En ce sens, l’option sur laquelle mise Reinicia Podemos possède différents pieds, appuis, fortement articulés entre eux. Territorialiser la politique signifie s’impliquer dans la création de communautés, tisser des mouvements dans tous les espaces de la vie sociale, œuvrer avec d’autres acteurs pour créer des institutions de classe autonomes. Le municipalisme, le 15M, les mareas en défense du secteur public, les luttes de travailleuses et travailleurs, l’écologisme sont des sources d’inspiration et d’apprentissage indispensables. Le féminisme doit être un axe fondamental de notre projet, il doit imprégner et être transversal à toute notre théorie et pratique, sur la forme comme sur le fond.

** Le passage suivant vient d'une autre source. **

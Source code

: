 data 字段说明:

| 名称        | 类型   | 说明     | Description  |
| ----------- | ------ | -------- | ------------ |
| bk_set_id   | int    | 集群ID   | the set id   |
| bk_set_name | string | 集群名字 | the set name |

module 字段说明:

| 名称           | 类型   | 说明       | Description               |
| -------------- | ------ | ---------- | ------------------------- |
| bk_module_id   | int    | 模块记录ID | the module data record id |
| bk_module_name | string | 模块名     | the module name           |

Le point fondamental serait de commencer par changer les logiques de compétition extrême par d’autres, fondées sur la coopération. Nous sommes, malheureusement, encore loin de cela. D’un autre côté, il convient de lancer une solide rénovation démocratique et anti-bureaucratique au sein de Podemos, qui commence par limiter le nombre de charges publiques dans les organes, qui interdise la tenue de deux mandats internes (c’est-à-dire, que personne ne puisse être dans deux Conseils citoyens), qui répartisse les pouvoirs des secrétaires généraux (pour se diriger vers une disparition de cette figure anachronique) et qui oblige les différents secteurs à compter sur des gens qui ne soient pas «libérés» ni responsables publics. En définitive, faire de Podemos Madrid un reflet de la société, des gens qui, par leur travail, permettent à la société de fonctionner. Car, malheureusement, il est actuellement très difficile d’imaginer qu’une «kelly» [une nettoyeuse d’hôtel] puisse diriger Podemos. Dépasser toute cette culture de nouvelle élite est l’un des défis fondamentaux des débats en cours. La dernier pied consiste à prendre au sérieux notre proposition de gouvernement, au contraire des louvoiements des derniers mois, et miser sur un programme qui reprenne [propositions figurant dans le programme de mai 2014 pour les élections européennes] la rente de base, la socialisation du système financier, l’audit de la dette, ainsi que des mesures d’urgence sociale contre les expulsions de logement ou encore qui garantissent des droits fondamentaux tels que les soins, l’accès à l’électricité et à l’eau.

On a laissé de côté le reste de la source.